§ Task details: Report back each line of the data that contains the word "impairments".

§ Material for the task:
━━━━

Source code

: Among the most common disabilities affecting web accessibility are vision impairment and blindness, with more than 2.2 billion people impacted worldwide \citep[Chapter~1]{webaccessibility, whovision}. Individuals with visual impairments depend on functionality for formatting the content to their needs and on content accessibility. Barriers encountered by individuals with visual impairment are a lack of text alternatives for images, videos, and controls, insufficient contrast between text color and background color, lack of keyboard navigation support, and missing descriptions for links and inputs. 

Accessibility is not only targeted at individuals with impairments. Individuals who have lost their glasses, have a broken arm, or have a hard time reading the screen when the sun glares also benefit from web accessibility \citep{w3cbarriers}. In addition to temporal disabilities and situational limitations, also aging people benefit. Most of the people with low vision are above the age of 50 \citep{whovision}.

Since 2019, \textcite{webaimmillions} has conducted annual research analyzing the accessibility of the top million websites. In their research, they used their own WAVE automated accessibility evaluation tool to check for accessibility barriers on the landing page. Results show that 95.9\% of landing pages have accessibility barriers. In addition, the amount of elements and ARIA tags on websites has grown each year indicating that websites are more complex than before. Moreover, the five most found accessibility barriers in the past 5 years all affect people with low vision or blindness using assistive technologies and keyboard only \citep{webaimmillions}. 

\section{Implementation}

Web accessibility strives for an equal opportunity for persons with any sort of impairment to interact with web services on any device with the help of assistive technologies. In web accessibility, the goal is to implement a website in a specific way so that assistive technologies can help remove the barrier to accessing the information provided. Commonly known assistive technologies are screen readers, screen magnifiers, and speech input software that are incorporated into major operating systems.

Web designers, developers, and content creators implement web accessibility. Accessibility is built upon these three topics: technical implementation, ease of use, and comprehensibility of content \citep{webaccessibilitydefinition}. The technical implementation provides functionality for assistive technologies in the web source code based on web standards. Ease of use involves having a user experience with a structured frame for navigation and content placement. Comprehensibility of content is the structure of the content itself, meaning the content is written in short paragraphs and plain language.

━━━━

§ Exercise solution:
: Among the most common disabilities affecting web accessibility are vision impairment and blindness, with more than 2.2 billion people impacted worldwide \citep[Chapter~1]{webaccessibility, whovision}. Individuals with visual impairments depend on functionality for formatting the content to their needs and on content accessibility. Barriers encountered by individuals with visual impairment are a lack of text alternatives for images, videos, and controls, insufficient contrast between text color and background color, lack of keyboard navigation support, and missing descriptions for links and inputs. 
Accessibility is not only targeted at individuals with impairments. Individuals who have lost their glasses, have a broken arm, or have a hard time reading the screen when the sun glares also benefit from web accessibility \citep{w3cbarriers}. In addition to temporal disabilities and situational limitations, also aging people benefit. Most of the people with low vision are above the age of 50 \citep{whovision}.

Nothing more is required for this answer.